Signals from many receptor-ligand interactions are mediated by enhancement of phospholipid hydrolysis which generates metabolic intermediates stimulating protein kinase C (PKC) and elevating cellular calcium. Pharmacologic agents such as phorbol 12, 13-dibutyrate (PDBu) and ionomycin selectively stimulate PKC and elevate intracellular calcium to directly stimulate downstream mechanisms critical to cell growth and function. This study examines the effects of PDBu, ionomycin, and rIL-2 on childhood ALL blasts of early B lineage with respect to various aspects of cell activation, including DNA synthesis, induction of non-MHC restricted tumoricidal activity, and changes in morphology and phenotype. Five childhood ALL samples were tested.
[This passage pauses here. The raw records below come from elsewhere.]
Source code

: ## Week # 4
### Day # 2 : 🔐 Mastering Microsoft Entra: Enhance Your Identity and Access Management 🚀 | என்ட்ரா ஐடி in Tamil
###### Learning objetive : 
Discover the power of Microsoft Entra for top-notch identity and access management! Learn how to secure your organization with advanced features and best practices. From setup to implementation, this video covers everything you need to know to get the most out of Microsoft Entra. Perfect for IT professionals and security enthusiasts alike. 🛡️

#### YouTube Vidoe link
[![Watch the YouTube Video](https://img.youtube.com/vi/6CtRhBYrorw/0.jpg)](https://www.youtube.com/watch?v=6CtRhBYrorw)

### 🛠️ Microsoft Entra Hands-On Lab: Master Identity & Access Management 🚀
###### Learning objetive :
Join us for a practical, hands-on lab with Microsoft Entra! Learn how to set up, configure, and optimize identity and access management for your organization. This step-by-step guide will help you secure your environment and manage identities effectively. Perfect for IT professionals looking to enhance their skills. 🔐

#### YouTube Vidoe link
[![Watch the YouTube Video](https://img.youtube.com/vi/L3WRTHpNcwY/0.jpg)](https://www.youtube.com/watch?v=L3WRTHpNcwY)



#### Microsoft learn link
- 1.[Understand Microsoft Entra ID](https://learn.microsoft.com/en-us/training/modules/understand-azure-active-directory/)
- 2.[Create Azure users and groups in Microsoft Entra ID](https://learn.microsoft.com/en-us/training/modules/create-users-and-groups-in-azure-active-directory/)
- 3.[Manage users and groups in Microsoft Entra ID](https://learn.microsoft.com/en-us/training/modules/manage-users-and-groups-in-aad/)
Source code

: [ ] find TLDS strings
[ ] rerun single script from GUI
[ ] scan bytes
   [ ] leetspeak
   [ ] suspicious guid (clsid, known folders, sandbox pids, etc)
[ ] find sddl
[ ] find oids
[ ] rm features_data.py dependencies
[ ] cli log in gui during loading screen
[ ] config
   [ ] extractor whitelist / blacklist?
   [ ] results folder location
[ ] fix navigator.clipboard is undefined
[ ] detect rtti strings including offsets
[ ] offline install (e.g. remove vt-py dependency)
A marked heterogeneity was seen among the ALL samples with respect to in vitro growth following manipulation with PDBu, ionomycin, and/or rIL-2, whereas normal peripheral blood lymphocytes (PBL) were consistently stimulated to grow with the combination of PDBu and ionomycin. Growth responsiveness did not appear to correlate with morphologic or phenotypic classification of the leukemia samples. Four of the five leukemia samples developed substantial non-MHC restricted cytotoxicity to K562 (natural killer cell (NK) sensitive) and Daudi (NK resistant) targets in response to rIL-2. This functional cytotoxic response correlated with morphologic changes in the cells and the appearance of granules. Phenotypic analyses of the ALL samples at the time of their peak cytotoxic function were consistent with the fresh ALL phenotype and showed no major change in cell populations. Three of the five ALL samples also retained rIL-2 induced cytotoxic capabilities when exposed simultaneously to the combination of PDBu and ionomycin, whereas rIL-2 induced tumoricidal activity in normal PBL and bone marrow cultures was inhibited by these reagents. These data show that morphologically and phenotypically similar ALL blasts have heterogeneous proliferative responses to the PKC and calcium modulators PDBu and ionomycin, as well as to rIL-2. Cytotoxic responses are also different from those of normal PBL and bone marrow cells with respect to kinetics and responsiveness to inducing agents. Thus current morphologic and phenotypic classifications of ALL may not adequately reflect the heterogeneity of this disorder as described here.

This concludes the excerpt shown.